One good head lamp I know of is made by Lenser. I doubt it can throw a 100 yards, but because of its focusing ring it IS very useful for both trail and spotting needs.


----------



## vtunderground (May 6, 2011)

I don't think it's impossible. I think it all depends on how little ambient light there is, and how bright you want your target to be illuminated. Out in the mountains, with no moon, and after letting my eyes adjust to the dark, my Surefire Saint will illuminate trees on an opposing hillside at 120-150 yards away (not brightly, just well enough to pick out the individual trees). And the Saint has comparatively NO throw!


----------



## ryguy24000 (May 6, 2011)

try a handheld with the Fenix head band.


----------



## turboBB (May 6, 2011)

The Led Lenser H7 comes close at a claimed 180m (approx. 196 yds). Out of curiosity, what would be main purpose for the long throw as it may likely be better served by a flashlight instead.

EDIT: Just saw your other post re: light for hunting scope, in which case you're likely best served by that.


----------



## griffshrek (May 7, 2011)

thanks for the replies guys, i should have made my post more clear.

About 6 months back i saw on UK TV some guys hunting in the swamp areas of Louisiana i believe , if i remember right they had a hard baseball type hats with a built in lamp which appeared to be 4"-5" in diameter this had a seperate battery pack and looked to give a good light throw . 
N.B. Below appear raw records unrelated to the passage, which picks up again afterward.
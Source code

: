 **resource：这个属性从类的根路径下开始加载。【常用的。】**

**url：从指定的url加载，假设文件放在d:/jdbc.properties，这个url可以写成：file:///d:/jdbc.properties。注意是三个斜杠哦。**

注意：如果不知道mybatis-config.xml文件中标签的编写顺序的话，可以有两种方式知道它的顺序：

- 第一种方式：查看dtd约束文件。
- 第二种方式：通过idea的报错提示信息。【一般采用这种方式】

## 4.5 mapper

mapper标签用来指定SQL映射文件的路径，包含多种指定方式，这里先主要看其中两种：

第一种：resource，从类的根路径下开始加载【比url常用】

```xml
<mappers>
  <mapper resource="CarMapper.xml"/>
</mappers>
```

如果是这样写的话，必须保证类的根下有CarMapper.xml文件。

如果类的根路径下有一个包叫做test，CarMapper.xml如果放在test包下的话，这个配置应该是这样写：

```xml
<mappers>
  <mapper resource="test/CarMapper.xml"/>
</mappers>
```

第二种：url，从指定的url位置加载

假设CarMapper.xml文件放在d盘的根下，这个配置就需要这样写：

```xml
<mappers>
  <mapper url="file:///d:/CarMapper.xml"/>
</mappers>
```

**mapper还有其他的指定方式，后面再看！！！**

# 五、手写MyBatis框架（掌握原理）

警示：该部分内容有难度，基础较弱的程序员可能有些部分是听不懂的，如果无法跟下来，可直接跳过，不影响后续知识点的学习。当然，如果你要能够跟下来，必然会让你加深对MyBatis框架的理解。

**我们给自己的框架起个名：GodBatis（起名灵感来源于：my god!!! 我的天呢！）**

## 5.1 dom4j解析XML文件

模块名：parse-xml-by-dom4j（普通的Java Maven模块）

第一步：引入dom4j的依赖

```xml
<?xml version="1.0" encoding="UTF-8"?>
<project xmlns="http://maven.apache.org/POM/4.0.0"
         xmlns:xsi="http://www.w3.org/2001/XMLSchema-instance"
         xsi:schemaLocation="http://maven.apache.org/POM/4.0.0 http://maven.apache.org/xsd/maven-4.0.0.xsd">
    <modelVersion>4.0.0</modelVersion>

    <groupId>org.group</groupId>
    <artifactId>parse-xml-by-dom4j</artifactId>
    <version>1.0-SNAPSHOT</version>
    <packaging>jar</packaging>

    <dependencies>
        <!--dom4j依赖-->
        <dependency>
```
i am after this type of set up as i lamp hunt on my own and this would make it far easier , i am very new to the modern lighting world but think i will have to try a self build to custom fit my needs when i get a bit more knowledge and confidence 

regards....neil


----------



## Mathiashogevold (May 7, 2011)

I don't like to say it, but a headlamp which really throws is the LED Lenser H14  
I throws better than the H7 etc, before it runs down to 60 % light output after 3-4 minutes.


----------



## vtunderground (May 7, 2011)

griffshrek said:


> About 6 months back i saw on UK TV some guys hunting in the swamp areas of Louisiana i believe , if i remember right they had a hard baseball type hats with a built in lamp which appeared to be 4"-5" in diameter this had a seperate battery pack and looked to give a good light throw .



Ah! That's a miners caplamp, or something very similar. They do have good throw, although probably not 250 yards. A Google search for "coon hunt caplamp" should help you out.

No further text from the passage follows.